▸ ASSIGNMENT
In the listing that follows, locate the line containing "mkfs.fat -F 16 /dev/mmcblk2p1" and the line containing "散步的途中，挣脱了绳子跑出去的约翰咬住了躲藏在阴暗处的犯人的脚。". Retype exactly those two lines and every line between them, and nothing more.
[[ SUPPLIED MATERIAL open ]]
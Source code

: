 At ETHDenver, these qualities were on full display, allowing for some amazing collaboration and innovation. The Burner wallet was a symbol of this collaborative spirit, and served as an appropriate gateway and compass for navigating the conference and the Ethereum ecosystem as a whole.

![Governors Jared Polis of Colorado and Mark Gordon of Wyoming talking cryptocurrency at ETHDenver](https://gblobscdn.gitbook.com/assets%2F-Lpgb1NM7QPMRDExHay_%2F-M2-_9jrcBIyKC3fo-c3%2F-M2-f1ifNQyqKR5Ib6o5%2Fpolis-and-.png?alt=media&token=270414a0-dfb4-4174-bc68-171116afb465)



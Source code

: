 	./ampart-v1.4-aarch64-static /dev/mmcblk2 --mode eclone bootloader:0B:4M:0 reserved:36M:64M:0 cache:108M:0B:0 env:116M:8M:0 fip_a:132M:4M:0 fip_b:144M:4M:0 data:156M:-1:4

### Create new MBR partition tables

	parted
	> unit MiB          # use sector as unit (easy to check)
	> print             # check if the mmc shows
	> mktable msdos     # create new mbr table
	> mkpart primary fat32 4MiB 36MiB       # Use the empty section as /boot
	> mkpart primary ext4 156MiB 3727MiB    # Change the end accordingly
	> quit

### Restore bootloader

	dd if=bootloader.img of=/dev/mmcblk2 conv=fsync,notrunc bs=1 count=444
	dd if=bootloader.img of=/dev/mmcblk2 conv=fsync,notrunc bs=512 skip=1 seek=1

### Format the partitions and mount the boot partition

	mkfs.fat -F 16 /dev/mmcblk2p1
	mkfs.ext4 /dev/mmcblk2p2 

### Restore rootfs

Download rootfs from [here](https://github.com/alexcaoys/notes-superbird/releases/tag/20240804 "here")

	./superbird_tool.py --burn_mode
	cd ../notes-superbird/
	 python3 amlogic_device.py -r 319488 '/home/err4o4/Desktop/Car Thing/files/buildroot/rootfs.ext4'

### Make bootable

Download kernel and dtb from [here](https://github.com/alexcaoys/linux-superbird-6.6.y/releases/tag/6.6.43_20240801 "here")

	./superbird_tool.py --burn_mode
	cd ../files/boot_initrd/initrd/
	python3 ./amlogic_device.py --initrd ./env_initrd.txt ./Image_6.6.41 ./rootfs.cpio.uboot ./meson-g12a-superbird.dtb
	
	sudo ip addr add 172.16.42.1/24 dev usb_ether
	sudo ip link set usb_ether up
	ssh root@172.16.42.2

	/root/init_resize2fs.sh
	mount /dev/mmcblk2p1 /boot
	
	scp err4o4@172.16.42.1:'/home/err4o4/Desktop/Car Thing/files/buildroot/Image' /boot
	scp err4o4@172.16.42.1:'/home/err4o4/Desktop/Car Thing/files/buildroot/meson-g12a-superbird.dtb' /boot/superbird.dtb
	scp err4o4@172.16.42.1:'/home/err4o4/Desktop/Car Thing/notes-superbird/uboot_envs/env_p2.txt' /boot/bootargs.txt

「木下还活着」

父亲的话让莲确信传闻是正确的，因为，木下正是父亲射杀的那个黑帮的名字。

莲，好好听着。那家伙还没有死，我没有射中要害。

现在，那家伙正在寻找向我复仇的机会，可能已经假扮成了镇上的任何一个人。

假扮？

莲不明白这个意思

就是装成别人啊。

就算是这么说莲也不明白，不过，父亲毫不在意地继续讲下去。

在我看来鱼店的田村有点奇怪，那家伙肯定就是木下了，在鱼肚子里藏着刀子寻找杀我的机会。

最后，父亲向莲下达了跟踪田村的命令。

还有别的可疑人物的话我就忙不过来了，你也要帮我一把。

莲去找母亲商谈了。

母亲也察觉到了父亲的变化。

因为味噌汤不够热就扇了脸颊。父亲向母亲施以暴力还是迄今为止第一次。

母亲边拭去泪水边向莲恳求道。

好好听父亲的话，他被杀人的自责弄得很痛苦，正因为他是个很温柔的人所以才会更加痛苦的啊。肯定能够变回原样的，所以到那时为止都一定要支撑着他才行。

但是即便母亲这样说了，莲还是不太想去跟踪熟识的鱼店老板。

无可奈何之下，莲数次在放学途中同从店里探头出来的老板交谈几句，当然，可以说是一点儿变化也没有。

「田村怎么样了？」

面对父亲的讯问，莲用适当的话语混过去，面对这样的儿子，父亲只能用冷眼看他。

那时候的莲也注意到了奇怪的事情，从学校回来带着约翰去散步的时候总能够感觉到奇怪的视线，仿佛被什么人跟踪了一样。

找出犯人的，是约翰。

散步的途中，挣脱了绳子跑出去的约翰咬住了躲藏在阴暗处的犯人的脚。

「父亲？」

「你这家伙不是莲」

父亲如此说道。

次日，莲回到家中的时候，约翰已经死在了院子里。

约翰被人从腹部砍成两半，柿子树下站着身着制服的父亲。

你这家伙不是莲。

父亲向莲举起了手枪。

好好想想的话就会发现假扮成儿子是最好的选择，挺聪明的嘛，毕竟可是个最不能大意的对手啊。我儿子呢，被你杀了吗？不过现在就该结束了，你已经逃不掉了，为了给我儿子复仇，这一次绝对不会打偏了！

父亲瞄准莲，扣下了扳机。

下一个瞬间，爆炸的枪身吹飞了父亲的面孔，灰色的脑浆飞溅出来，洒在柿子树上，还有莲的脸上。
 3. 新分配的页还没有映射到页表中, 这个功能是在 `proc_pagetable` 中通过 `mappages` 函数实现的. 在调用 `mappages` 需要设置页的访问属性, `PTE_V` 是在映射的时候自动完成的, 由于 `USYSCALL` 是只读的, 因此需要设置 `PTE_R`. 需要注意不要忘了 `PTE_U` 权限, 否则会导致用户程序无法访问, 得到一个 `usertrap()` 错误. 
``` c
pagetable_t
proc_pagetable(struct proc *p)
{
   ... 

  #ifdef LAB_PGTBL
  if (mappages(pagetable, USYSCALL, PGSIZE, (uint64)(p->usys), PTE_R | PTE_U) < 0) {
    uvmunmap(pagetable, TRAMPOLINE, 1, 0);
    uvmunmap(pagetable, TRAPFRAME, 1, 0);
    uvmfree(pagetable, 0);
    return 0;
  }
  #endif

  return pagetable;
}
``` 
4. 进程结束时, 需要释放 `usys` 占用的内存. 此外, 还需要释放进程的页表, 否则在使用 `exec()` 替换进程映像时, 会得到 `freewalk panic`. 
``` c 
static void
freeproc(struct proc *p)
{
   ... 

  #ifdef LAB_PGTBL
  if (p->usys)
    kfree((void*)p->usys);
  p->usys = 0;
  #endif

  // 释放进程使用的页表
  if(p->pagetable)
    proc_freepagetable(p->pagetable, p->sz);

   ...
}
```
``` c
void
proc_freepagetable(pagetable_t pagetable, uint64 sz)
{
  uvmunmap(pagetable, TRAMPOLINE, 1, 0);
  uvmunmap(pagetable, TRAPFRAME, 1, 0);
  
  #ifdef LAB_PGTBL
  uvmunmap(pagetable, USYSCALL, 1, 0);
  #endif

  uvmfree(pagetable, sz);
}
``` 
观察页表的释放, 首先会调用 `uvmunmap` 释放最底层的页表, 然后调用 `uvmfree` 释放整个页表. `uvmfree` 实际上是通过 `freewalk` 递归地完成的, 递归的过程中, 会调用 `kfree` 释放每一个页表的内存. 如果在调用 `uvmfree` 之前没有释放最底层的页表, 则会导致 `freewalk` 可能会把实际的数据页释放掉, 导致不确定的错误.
[[ SUPPLIED MATERIAL closed ]]
▸ SOLUTION BELOW
	mkfs.fat -F 16 /dev/mmcblk2p1
	mkfs.ext4 /dev/mmcblk2p2 

### Restore rootfs

Download rootfs from [here](https://github.com/alexcaoys/notes-superbird/releases/tag/20240804 "here")

	./superbird_tool.py --burn_mode
	cd ../notes-superbird/
	 python3 amlogic_device.py -r 319488 '/home/err4o4/Desktop/Car Thing/files/buildroot/rootfs.ext4'

### Make bootable

Download kernel and dtb from [here](https://github.com/alexcaoys/linux-superbird-6.6.y/releases/tag/6.6.43_20240801 "here")

	./superbird_tool.py --burn_mode
	cd ../files/boot_initrd/initrd/
	python3 ./amlogic_device.py --initrd ./env_initrd.txt ./Image_6.6.41 ./rootfs.cpio.uboot ./meson-g12a-superbird.dtb
	
	sudo ip addr add 172.16.42.1/24 dev usb_ether
	sudo ip link set usb_ether up
	ssh root@172.16.42.2

	/root/init_resize2fs.sh
	mount /dev/mmcblk2p1 /boot
	
	scp err4o4@172.16.42.1:'/home/err4o4/Desktop/Car Thing/files/buildroot/Image' /boot
	scp err4o4@172.16.42.1:'/home/err4o4/Desktop/Car Thing/files/buildroot/meson-g12a-superbird.dtb' /boot/superbird.dtb
	scp err4o4@172.16.42.1:'/home/err4o4/Desktop/Car Thing/notes-superbird/uboot_envs/env_p2.txt' /boot/bootargs.txt

「木下还活着」

父亲的话让莲确信传闻是正确的，因为，木下正是父亲射杀的那个黑帮的名字。

莲，好好听着。那家伙还没有死，我没有射中要害。

现在，那家伙正在寻找向我复仇的机会，可能已经假扮成了镇上的任何一个人。

假扮？

莲不明白这个意思

就是装成别人啊。

就算是这么说莲也不明白，不过，父亲毫不在意地继续讲下去。

在我看来鱼店的田村有点奇怪，那家伙肯定就是木下了，在鱼肚子里藏着刀子寻找杀我的机会。

最后，父亲向莲下达了跟踪田村的命令。

还有别的可疑人物的话我就忙不过来了，你也要帮我一把。

莲去找母亲商谈了。

母亲也察觉到了父亲的变化。

因为味噌汤不够热就扇了脸颊。父亲向母亲施以暴力还是迄今为止第一次。

母亲边拭去泪水边向莲恳求道。

好好听父亲的话，他被杀人的自责弄得很痛苦，正因为他是个很温柔的人所以才会更加痛苦的啊。肯定能够变回原样的，所以到那时为止都一定要支撑着他才行。

但是即便母亲这样说了，莲还是不太想去跟踪熟识的鱼店老板。

无可奈何之下，莲数次在放学途中同从店里探头出来的老板交谈几句，当然，可以说是一点儿变化也没有。

「田村怎么样了？」

面对父亲的讯问，莲用适当的话语混过去，面对这样的儿子，父亲只能用冷眼看他。

那时候的莲也注意到了奇怪的事情，从学校回来带着约翰去散步的时候总能够感觉到奇怪的视线，仿佛被什么人跟踪了一样。

找出犯人的，是约翰。

散步的途中，挣脱了绳子跑出去的约翰咬住了躲藏在阴暗处的犯人的脚。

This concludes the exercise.